El pasado sábado nueve en ‘La Noria’, el programa de Telecinco de Jordi González, escuché que éste apelaba a los espectadores a enviar sus mensajes si “tenían la necesidad de opinar”. La necesidad de dar una opinión sobre un tema cualquiera, con independencia de razones, simplemente contando con la expresión poco revisada de un impulso visceral. No pude ver si, en efecto, alguien acudió a la llamada, pero la invitación es por sí misma digna de mención.
Todo esto se desprendía de la actuación de una participante de ‘Supervivientes’ que casi unánimemente fue catalogada de vergonzosa y se calificó a su protagonista con diversos insultos. Ante esa actuación, era comprensible que la población sintiese la urgente necesidad de posicionarse públicamente.
Puede pensarse que la evolución de la parrilla televisiva ha empujado a la expresión directa. No es que antes no existiese tal instinto, lo que ha cambiado es que hoy es aplaudido y considerado como deseable en contra de la reflexión. No se puede tener una opinión razonada de todo, no puede haber tertulianos de todos los temas si no es que las razones han dejado paso a los motivos sin oponer apenas resistencia.
Pero no cabe pensar que aquí nadie haga nada que no quiera hacer. Esto es, los programas más vistos son los que sancionan positivamente un instinto que mora en nosotros, y que no queremos acallar. Si nuestros códigos morales, personalísimos y socialísimos, nos hiciesen saltar algún tipo de alarma, acaso esos programas no habrían durado tanto tiempo.
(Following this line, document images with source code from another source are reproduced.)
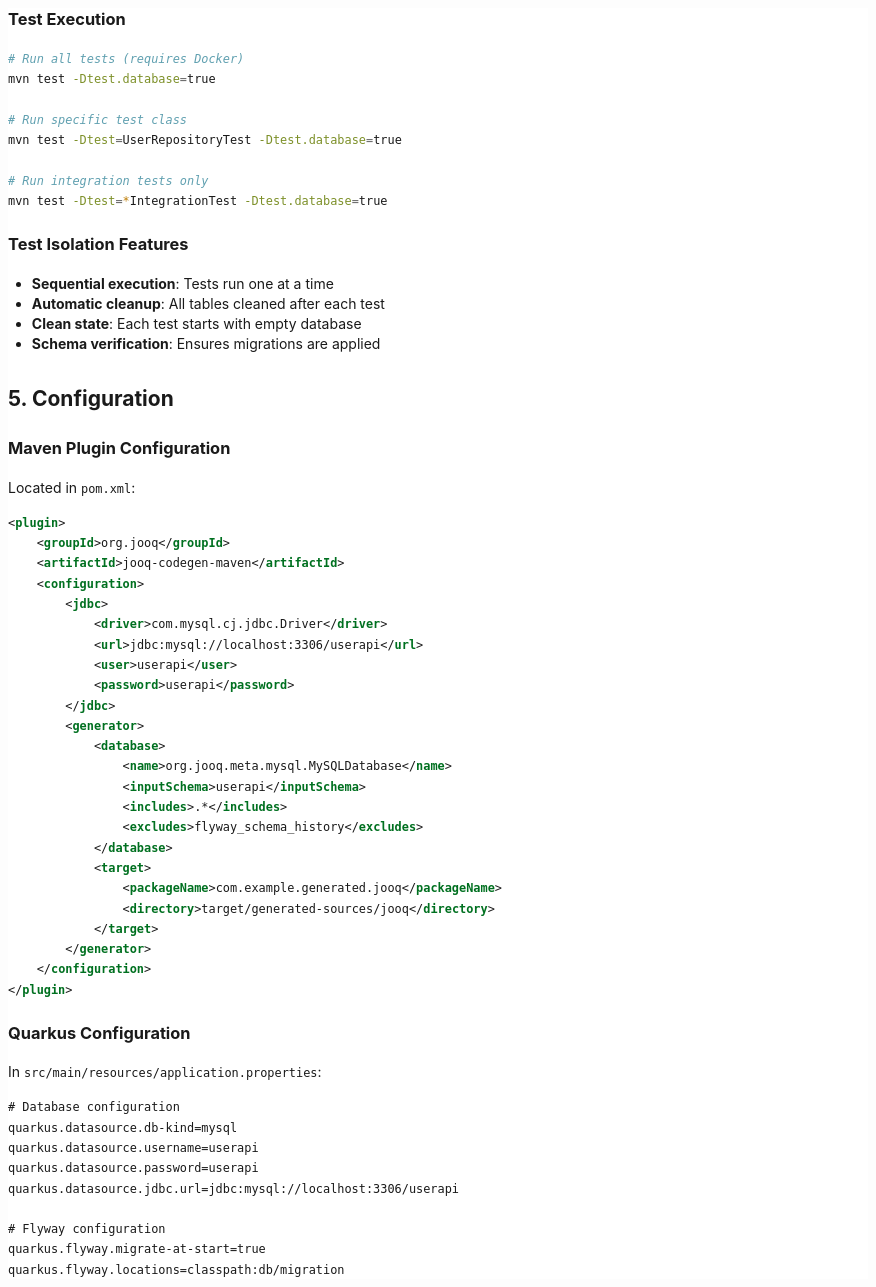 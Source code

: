 ### Test Execution
```bash
# Run all tests (requires Docker)
mvn test -Dtest.database=true

# Run specific test class
mvn test -Dtest=UserRepositoryTest -Dtest.database=true

# Run integration tests only
mvn test -Dtest=*IntegrationTest -Dtest.database=true
```

### Test Isolation Features
- **Sequential execution**: Tests run one at a time
- **Automatic cleanup**: All tables cleaned after each test
- **Clean state**: Each test starts with empty database
- **Schema verification**: Ensures migrations are applied

## 5. Configuration

### Maven Plugin Configuration
Located in `pom.xml`:
```xml
<plugin>
    <groupId>org.jooq</groupId>
    <artifactId>jooq-codegen-maven</artifactId>
    <configuration>
        <jdbc>
            <driver>com.mysql.cj.jdbc.Driver</driver>
            <url>jdbc:mysql://localhost:3306/userapi</url>
            <user>userapi</user>
            <password>userapi</password>
        </jdbc>
        <generator>
            <database>
                <name>org.jooq.meta.mysql.MySQLDatabase</name>
                <inputSchema>userapi</inputSchema>
                <includes>.*</includes>
                <excludes>flyway_schema_history</excludes>
            </database>
            <target>
                <packageName>com.example.generated.jooq</packageName>
                <directory>target/generated-sources/jooq</directory>
            </target>
        </generator>
    </configuration>
</plugin>
```

### Quarkus Configuration
In `src/main/resources/application.properties`:
```properties
# Database configuration
quarkus.datasource.db-kind=mysql
quarkus.datasource.username=userapi
quarkus.datasource.password=userapi
quarkus.datasource.jdbc.url=jdbc:mysql://localhost:3306/userapi

# Flyway configuration
quarkus.flyway.migrate-at-start=true
quarkus.flyway.locations=classpath:db/migration
```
Pero el caso es que tienen una salud de hierro, audiencias espectaculares sólo superadas por algún partido de fútbol, y ello no responde más que a una necesidad que fue evidenciada finalmente este sábado en las lúcidas palabras de Jordi González.
No es momento de acallar esa oleada de opinión con el argumento de ser menos reflexiva que las razones cocinadas a fuego lento. No puede probarse que una vida reflexiva haga a uno mejor persona. No está probado que la cortesía de tener en cuenta si una locución puede ofender a alguien haga más feliz a quien la profiere. Es al fin y al cabo una cuestión de fe la que mueve a alguien a elegir entre un tipo de vida y el otro.
Es célebre aquella leyenda en el grabado de Goya: “El sueño de la razón produce monstruos”, y no faltan ejemplos en la historia que corroboran la sentencia. La razón no nos hizo más felices y quizás tampoco mejor personas, pero no es menos cierto que el sueño de la anti-razón, del puro instinto, aunque con otro aspecto también produce sus monstruos.